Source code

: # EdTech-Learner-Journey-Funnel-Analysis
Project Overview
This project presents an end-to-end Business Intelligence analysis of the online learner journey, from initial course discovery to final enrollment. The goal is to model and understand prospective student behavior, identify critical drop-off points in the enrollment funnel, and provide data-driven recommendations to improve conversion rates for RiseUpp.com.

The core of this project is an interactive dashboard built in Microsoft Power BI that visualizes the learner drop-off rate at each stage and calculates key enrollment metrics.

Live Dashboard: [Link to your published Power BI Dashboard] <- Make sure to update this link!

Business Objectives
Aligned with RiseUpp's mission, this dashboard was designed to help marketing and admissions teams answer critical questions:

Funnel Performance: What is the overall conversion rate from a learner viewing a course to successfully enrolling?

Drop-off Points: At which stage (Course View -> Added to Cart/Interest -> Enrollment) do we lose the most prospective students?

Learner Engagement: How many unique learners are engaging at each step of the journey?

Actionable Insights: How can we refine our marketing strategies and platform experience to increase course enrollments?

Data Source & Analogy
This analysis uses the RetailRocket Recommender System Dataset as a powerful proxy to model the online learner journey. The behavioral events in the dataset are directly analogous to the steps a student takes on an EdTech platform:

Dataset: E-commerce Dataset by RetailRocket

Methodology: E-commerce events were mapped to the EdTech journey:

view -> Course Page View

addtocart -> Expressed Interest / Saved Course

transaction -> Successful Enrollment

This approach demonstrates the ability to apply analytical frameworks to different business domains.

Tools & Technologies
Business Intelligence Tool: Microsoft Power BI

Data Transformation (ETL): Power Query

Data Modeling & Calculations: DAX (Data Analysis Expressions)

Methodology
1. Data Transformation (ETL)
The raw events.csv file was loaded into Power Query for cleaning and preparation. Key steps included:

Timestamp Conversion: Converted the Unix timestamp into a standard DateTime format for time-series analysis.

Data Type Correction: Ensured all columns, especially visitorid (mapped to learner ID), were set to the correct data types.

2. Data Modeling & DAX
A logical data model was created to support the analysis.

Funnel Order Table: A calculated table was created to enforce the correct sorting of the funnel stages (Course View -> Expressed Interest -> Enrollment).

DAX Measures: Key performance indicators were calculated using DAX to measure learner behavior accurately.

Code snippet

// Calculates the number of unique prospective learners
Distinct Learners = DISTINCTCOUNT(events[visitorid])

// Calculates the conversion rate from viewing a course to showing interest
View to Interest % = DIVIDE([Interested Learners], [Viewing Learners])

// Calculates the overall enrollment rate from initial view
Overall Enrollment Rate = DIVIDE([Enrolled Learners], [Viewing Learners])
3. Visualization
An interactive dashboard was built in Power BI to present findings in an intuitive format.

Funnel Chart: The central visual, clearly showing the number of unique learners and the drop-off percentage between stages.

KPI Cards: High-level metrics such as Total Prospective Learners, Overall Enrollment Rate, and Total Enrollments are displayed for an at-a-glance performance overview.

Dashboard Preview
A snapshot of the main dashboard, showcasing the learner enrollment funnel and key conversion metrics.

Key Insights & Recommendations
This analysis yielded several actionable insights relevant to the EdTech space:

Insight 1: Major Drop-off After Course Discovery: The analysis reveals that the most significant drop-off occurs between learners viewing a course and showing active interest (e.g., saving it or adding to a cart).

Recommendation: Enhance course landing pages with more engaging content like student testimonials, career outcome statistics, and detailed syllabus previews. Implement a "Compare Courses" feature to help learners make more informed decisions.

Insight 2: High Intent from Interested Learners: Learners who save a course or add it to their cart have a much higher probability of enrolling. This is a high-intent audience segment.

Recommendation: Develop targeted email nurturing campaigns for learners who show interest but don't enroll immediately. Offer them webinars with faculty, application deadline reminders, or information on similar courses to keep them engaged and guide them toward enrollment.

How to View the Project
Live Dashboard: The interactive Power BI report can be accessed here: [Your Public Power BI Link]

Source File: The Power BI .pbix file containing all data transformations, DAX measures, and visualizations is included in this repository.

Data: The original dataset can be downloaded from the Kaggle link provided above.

* * *

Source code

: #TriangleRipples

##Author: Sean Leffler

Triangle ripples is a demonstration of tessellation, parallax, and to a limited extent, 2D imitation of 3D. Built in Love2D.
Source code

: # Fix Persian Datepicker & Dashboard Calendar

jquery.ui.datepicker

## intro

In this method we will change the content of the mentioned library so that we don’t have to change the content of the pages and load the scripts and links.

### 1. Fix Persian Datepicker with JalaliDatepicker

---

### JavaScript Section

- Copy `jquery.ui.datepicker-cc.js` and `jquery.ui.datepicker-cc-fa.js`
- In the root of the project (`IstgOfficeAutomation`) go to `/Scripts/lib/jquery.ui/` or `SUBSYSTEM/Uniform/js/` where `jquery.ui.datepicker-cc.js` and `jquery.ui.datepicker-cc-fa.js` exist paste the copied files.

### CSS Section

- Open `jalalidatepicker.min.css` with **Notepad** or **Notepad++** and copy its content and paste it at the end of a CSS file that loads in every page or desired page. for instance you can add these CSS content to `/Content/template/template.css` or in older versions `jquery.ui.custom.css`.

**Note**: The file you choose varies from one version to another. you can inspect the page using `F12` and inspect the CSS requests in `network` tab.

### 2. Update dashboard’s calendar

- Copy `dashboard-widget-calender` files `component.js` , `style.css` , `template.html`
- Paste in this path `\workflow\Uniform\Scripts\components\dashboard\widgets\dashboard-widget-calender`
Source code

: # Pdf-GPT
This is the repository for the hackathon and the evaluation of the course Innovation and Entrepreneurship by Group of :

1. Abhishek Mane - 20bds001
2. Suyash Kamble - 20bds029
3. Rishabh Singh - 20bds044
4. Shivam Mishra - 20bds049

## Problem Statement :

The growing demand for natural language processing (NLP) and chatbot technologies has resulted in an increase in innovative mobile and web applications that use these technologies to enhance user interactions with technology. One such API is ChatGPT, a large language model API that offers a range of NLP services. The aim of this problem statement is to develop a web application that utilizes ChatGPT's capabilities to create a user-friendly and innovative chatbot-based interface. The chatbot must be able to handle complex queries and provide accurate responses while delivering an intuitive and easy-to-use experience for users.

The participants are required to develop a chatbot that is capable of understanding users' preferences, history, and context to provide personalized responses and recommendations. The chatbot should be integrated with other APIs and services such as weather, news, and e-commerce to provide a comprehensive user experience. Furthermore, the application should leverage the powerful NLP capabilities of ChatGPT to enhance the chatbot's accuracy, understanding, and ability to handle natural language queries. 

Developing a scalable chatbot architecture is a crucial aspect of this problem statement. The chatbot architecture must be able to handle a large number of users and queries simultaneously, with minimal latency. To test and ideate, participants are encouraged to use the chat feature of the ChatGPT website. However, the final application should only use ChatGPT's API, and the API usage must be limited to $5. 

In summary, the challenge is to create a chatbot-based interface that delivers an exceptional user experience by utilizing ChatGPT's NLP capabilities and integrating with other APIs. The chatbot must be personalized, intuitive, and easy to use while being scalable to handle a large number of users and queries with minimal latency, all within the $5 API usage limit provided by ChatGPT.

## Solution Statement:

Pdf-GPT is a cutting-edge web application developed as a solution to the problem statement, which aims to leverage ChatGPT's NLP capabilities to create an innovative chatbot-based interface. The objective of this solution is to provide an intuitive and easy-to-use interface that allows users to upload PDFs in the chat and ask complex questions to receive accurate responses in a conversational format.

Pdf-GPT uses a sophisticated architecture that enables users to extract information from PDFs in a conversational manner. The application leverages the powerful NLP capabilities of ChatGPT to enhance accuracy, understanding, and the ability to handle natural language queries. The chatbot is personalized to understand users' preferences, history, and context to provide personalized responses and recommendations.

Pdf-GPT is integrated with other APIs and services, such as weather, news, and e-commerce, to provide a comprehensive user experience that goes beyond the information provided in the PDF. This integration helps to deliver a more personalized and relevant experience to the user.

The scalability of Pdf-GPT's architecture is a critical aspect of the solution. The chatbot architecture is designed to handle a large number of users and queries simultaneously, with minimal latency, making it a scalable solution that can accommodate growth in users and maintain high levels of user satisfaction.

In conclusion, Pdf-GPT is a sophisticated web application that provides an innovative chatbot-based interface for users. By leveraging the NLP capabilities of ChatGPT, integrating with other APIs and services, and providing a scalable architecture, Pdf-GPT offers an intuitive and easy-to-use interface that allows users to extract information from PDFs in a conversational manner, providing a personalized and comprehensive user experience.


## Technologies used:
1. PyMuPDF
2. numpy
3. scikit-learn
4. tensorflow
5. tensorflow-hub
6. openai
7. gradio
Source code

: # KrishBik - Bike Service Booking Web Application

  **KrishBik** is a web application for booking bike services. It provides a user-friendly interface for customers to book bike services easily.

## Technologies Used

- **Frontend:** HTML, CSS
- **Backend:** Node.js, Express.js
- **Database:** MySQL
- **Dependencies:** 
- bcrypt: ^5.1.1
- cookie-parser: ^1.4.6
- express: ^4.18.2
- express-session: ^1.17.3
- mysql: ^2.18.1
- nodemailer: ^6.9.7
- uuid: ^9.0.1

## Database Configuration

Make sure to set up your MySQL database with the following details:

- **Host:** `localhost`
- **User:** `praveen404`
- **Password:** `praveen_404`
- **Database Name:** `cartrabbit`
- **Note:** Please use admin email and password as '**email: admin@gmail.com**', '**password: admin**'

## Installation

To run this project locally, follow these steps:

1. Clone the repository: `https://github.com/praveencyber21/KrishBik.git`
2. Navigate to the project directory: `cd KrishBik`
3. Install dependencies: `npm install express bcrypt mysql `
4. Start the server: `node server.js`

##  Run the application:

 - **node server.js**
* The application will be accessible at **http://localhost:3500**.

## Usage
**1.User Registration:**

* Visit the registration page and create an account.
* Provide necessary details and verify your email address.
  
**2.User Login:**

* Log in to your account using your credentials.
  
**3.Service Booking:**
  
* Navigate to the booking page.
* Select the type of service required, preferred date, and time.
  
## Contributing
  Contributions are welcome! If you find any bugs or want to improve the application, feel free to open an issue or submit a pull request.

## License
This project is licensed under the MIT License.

* * *

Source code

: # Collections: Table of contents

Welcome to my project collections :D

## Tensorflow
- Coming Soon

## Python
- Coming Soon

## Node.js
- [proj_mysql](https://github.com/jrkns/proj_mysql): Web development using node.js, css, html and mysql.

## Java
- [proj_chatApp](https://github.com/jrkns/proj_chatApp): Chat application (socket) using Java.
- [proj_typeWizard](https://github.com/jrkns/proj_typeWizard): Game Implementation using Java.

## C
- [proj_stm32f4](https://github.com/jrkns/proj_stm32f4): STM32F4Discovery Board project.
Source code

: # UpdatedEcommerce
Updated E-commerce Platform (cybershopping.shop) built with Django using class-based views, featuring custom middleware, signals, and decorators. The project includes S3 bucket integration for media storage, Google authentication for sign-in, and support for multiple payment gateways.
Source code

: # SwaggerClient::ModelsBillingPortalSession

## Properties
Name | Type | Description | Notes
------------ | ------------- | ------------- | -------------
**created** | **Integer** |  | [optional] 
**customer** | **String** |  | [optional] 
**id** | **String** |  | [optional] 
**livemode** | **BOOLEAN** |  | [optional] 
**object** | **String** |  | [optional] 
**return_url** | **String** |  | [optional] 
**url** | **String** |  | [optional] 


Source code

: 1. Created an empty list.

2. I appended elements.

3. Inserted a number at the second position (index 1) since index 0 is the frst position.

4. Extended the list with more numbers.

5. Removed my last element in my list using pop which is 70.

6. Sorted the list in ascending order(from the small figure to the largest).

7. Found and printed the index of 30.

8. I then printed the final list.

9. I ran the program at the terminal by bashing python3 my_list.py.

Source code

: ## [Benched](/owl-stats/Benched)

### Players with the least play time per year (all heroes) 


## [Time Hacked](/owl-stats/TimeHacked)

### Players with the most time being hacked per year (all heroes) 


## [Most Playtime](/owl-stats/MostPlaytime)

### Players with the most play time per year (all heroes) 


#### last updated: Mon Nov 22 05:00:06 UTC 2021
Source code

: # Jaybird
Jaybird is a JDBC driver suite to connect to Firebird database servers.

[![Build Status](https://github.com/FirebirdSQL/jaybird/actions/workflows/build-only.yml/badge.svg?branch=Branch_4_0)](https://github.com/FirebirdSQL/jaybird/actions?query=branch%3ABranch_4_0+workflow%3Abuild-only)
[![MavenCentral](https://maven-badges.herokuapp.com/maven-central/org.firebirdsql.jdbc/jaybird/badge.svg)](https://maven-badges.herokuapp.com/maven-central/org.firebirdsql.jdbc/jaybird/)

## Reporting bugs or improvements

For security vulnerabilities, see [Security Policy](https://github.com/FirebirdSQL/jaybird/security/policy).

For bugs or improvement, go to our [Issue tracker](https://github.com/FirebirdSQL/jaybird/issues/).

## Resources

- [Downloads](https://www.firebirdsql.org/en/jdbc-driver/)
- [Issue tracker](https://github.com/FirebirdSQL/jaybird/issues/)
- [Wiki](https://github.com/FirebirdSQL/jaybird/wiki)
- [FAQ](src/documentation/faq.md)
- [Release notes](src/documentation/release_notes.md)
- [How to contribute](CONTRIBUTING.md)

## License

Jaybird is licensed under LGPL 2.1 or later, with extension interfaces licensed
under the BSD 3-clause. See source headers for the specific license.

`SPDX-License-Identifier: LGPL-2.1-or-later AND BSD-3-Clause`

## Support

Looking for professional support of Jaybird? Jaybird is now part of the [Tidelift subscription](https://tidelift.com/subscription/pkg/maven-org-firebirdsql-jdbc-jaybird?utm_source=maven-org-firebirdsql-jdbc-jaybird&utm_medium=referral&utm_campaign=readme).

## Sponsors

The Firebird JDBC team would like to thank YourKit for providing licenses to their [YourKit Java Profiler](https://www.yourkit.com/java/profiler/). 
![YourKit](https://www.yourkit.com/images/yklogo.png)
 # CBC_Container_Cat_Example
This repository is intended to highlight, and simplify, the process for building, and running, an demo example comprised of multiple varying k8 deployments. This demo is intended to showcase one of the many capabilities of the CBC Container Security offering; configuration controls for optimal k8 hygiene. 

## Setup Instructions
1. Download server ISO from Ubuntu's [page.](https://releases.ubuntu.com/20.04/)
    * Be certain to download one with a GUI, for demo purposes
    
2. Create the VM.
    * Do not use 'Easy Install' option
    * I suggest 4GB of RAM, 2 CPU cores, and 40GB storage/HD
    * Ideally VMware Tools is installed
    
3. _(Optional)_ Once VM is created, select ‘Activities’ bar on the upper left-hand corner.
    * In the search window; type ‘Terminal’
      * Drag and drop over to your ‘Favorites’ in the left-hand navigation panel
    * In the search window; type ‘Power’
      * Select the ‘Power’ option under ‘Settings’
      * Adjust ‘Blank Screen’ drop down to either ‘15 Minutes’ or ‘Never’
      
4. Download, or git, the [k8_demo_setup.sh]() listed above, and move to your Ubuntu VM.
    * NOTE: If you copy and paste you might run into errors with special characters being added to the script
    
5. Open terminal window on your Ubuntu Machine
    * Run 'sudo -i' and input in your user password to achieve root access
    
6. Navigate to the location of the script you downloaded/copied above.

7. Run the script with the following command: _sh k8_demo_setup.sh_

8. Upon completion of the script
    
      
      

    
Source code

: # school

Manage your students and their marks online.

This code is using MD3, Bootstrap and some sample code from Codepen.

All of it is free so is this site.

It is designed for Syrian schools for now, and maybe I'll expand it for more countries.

* * *

Say, as a bare number, how many lines in the entries above include the string "YourKit".

* _WRITTEN REPLY_
2